_YOUR GOAL:_ Output every record below exactly.

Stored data
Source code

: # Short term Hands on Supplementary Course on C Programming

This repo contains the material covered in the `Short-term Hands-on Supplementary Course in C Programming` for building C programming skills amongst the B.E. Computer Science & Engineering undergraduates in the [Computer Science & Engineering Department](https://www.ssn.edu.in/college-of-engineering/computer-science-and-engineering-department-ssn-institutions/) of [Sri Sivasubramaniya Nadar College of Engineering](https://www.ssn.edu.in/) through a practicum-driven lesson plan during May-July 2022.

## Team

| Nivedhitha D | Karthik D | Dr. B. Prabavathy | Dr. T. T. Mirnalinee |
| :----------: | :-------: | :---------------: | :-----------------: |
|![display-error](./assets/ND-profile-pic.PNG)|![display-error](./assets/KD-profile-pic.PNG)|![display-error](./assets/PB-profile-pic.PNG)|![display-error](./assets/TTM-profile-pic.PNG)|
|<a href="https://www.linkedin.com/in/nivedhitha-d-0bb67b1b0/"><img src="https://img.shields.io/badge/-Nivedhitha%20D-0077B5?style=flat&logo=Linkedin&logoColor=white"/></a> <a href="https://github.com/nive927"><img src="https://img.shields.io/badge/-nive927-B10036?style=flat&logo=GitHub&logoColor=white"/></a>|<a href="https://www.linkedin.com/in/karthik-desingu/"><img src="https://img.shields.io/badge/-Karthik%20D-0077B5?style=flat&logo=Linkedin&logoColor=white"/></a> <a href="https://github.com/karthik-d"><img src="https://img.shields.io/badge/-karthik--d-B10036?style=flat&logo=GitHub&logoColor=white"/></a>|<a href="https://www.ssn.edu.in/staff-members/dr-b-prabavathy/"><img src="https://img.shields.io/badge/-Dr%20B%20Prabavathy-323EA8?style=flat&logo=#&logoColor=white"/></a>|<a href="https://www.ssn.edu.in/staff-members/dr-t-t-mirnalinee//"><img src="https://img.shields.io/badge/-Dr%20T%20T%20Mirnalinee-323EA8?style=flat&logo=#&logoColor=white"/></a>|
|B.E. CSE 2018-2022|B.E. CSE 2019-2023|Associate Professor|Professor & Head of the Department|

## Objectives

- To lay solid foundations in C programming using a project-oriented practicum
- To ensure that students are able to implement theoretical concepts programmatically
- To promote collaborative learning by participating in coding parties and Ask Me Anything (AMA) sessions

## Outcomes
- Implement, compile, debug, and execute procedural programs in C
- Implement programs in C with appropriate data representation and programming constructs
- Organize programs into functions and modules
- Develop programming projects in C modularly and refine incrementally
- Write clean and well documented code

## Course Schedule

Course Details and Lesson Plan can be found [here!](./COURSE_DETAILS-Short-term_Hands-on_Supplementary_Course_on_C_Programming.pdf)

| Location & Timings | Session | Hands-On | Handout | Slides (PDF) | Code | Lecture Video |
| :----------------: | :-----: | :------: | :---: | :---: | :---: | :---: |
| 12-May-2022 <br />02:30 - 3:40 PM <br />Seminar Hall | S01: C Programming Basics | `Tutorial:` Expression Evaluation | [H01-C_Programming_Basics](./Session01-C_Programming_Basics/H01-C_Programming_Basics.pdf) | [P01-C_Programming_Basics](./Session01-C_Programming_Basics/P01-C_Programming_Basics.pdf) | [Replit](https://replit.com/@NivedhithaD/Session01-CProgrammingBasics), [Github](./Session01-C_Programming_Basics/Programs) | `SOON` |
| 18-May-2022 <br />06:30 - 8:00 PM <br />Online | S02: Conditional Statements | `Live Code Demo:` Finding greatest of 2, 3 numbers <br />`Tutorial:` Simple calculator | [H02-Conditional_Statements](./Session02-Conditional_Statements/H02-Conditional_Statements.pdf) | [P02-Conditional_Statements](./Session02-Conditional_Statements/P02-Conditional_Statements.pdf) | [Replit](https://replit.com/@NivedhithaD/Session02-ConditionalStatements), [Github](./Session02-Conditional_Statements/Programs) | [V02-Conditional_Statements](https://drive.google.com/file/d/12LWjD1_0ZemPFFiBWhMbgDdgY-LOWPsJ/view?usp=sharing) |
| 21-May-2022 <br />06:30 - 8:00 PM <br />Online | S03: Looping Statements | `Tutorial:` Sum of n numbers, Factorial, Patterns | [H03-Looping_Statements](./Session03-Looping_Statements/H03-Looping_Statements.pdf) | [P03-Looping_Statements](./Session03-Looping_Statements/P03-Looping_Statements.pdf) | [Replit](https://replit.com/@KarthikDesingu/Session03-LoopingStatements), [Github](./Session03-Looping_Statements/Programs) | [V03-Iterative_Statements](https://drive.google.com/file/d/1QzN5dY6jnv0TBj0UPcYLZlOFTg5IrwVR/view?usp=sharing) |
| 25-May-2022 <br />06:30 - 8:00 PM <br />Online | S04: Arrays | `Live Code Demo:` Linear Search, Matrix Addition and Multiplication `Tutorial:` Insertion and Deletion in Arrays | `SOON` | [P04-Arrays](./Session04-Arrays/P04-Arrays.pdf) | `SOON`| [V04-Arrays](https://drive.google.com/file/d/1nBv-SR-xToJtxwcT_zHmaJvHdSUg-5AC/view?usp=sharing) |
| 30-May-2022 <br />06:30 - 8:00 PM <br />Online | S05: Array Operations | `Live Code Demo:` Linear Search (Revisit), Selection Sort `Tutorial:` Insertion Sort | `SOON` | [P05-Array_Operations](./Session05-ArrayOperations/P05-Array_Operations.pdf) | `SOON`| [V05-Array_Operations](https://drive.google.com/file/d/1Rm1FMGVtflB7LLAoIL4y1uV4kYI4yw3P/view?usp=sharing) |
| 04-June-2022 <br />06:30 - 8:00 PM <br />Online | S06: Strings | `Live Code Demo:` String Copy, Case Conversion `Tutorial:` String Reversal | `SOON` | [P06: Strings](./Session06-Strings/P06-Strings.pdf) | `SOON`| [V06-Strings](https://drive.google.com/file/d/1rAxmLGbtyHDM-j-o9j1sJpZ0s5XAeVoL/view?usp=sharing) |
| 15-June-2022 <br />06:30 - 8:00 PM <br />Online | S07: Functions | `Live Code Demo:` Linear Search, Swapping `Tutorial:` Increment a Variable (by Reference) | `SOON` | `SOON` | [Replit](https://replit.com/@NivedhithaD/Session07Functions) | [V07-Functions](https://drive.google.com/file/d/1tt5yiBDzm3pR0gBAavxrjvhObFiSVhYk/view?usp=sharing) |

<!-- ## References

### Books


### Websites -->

_SOLUTION FOR THIS PROBLEM:_
Source code

: # Short term Hands on Supplementary Course on C Programming

This repo contains the material covered in the `Short-term Hands-on Supplementary Course in C Programming` for building C programming skills amongst the B.E. Computer Science & Engineering undergraduates in the [Computer Science & Engineering Department](https://www.ssn.edu.in/college-of-engineering/computer-science-and-engineering-department-ssn-institutions/) of [Sri Sivasubramaniya Nadar College of Engineering](https://www.ssn.edu.in/) through a practicum-driven lesson plan during May-July 2022.

## Team

| Nivedhitha D | Karthik D | Dr. B. Prabavathy | Dr. T. T. Mirnalinee |
| :----------: | :-------: | :---------------: | :-----------------: |
|![display-error](./assets/ND-profile-pic.PNG)|![display-error](./assets/KD-profile-pic.PNG)|![display-error](./assets/PB-profile-pic.PNG)|![display-error](./assets/TTM-profile-pic.PNG)|
|<a href="https://www.linkedin.com/in/nivedhitha-d-0bb67b1b0/"><img src="https://img.shields.io/badge/-Nivedhitha%20D-0077B5?style=flat&logo=Linkedin&logoColor=white"/></a> <a href="https://github.com/nive927"><img src="https://img.shields.io/badge/-nive927-B10036?style=flat&logo=GitHub&logoColor=white"/></a>|<a href="https://www.linkedin.com/in/karthik-desingu/"><img src="https://img.shields.io/badge/-Karthik%20D-0077B5?style=flat&logo=Linkedin&logoColor=white"/></a> <a href="https://github.com/karthik-d"><img src="https://img.shields.io/badge/-karthik--d-B10036?style=flat&logo=GitHub&logoColor=white"/></a>|<a href="https://www.ssn.edu.in/staff-members/dr-b-prabavathy/"><img src="https://img.shields.io/badge/-Dr%20B%20Prabavathy-323EA8?style=flat&logo=#&logoColor=white"/></a>|<a href="https://www.ssn.edu.in/staff-members/dr-t-t-mirnalinee//"><img src="https://img.shields.io/badge/-Dr%20T%20T%20Mirnalinee-323EA8?style=flat&logo=#&logoColor=white"/></a>|
|B.E. CSE 2018-2022|B.E. CSE 2019-2023|Associate Professor|Professor & Head of the Department|

## Objectives

- To lay solid foundations in C programming using a project-oriented practicum
- To ensure that students are able to implement theoretical concepts programmatically
- To promote collaborative learning by participating in coding parties and Ask Me Anything (AMA) sessions

## Outcomes
- Implement, compile, debug, and execute procedural programs in C
- Implement programs in C with appropriate data representation and programming constructs
- Organize programs into functions and modules
- Develop programming projects in C modularly and refine incrementally
- Write clean and well documented code

## Course Schedule

Course Details and Lesson Plan can be found [here!](./COURSE_DETAILS-Short-term_Hands-on_Supplementary_Course_on_C_Programming.pdf)

| Location & Timings | Session | Hands-On | Handout | Slides (PDF) | Code | Lecture Video |
| :----------------: | :-----: | :------: | :---: | :---: | :---: | :---: |
| 12-May-2022 <br />02:30 - 3:40 PM <br />Seminar Hall | S01: C Programming Basics | `Tutorial:` Expression Evaluation | [H01-C_Programming_Basics](./Session01-C_Programming_Basics/H01-C_Programming_Basics.pdf) | [P01-C_Programming_Basics](./Session01-C_Programming_Basics/P01-C_Programming_Basics.pdf) | [Replit](https://replit.com/@NivedhithaD/Session01-CProgrammingBasics), [Github](./Session01-C_Programming_Basics/Programs) | `SOON` |
| 18-May-2022 <br />06:30 - 8:00 PM <br />Online | S02: Conditional Statements | `Live Code Demo:` Finding greatest of 2, 3 numbers <br />`Tutorial:` Simple calculator | [H02-Conditional_Statements](./Session02-Conditional_Statements/H02-Conditional_Statements.pdf) | [P02-Conditional_Statements](./Session02-Conditional_Statements/P02-Conditional_Statements.pdf) | [Replit](https://replit.com/@NivedhithaD/Session02-ConditionalStatements), [Github](./Session02-Conditional_Statements/Programs) | [V02-Conditional_Statements](https://drive.google.com/file/d/12LWjD1_0ZemPFFiBWhMbgDdgY-LOWPsJ/view?usp=sharing) |
| 21-May-2022 <br />06:30 - 8:00 PM <br />Online | S03: Looping Statements | `Tutorial:` Sum of n numbers, Factorial, Patterns | [H03-Looping_Statements](./Session03-Looping_Statements/H03-Looping_Statements.pdf) | [P03-Looping_Statements](./Session03-Looping_Statements/P03-Looping_Statements.pdf) | [Replit](https://replit.com/@KarthikDesingu/Session03-LoopingStatements), [Github](./Session03-Looping_Statements/Programs) | [V03-Iterative_Statements](https://drive.google.com/file/d/1QzN5dY6jnv0TBj0UPcYLZlOFTg5IrwVR/view?usp=sharing) |
| 25-May-2022 <br />06:30 - 8:00 PM <br />Online | S04: Arrays | `Live Code Demo:` Linear Search, Matrix Addition and Multiplication `Tutorial:` Insertion and Deletion in Arrays | `SOON` | [P04-Arrays](./Session04-Arrays/P04-Arrays.pdf) | `SOON`| [V04-Arrays](https://drive.google.com/file/d/1nBv-SR-xToJtxwcT_zHmaJvHdSUg-5AC/view?usp=sharing) |
| 30-May-2022 <br />06:30 - 8:00 PM <br />Online | S05: Array Operations | `Live Code Demo:` Linear Search (Revisit), Selection Sort `Tutorial:` Insertion Sort | `SOON` | [P05-Array_Operations](./Session05-ArrayOperations/P05-Array_Operations.pdf) | `SOON`| [V05-Array_Operations](https://drive.google.com/file/d/1Rm1FMGVtflB7LLAoIL4y1uV4kYI4yw3P/view?usp=sharing) |
| 04-June-2022 <br />06:30 - 8:00 PM <br />Online | S06: Strings | `Live Code Demo:` String Copy, Case Conversion `Tutorial:` String Reversal | `SOON` | [P06: Strings](./Session06-Strings/P06-Strings.pdf) | `SOON`| [V06-Strings](https://drive.google.com/file/d/1rAxmLGbtyHDM-j-o9j1sJpZ0s5XAeVoL/view?usp=sharing) |
| 15-June-2022 <br />06:30 - 8:00 PM <br />Online | S07: Functions | `Live Code Demo:` Linear Search, Swapping `Tutorial:` Increment a Variable (by Reference) | `SOON` | `SOON` | [Replit](https://replit.com/@NivedhithaD/Session07Functions) | [V07-Functions](https://drive.google.com/file/d/1tt5yiBDzm3pR0gBAavxrjvhObFiSVhYk/view?usp=sharing) |

<!-- ## References

### Books


### Websites -->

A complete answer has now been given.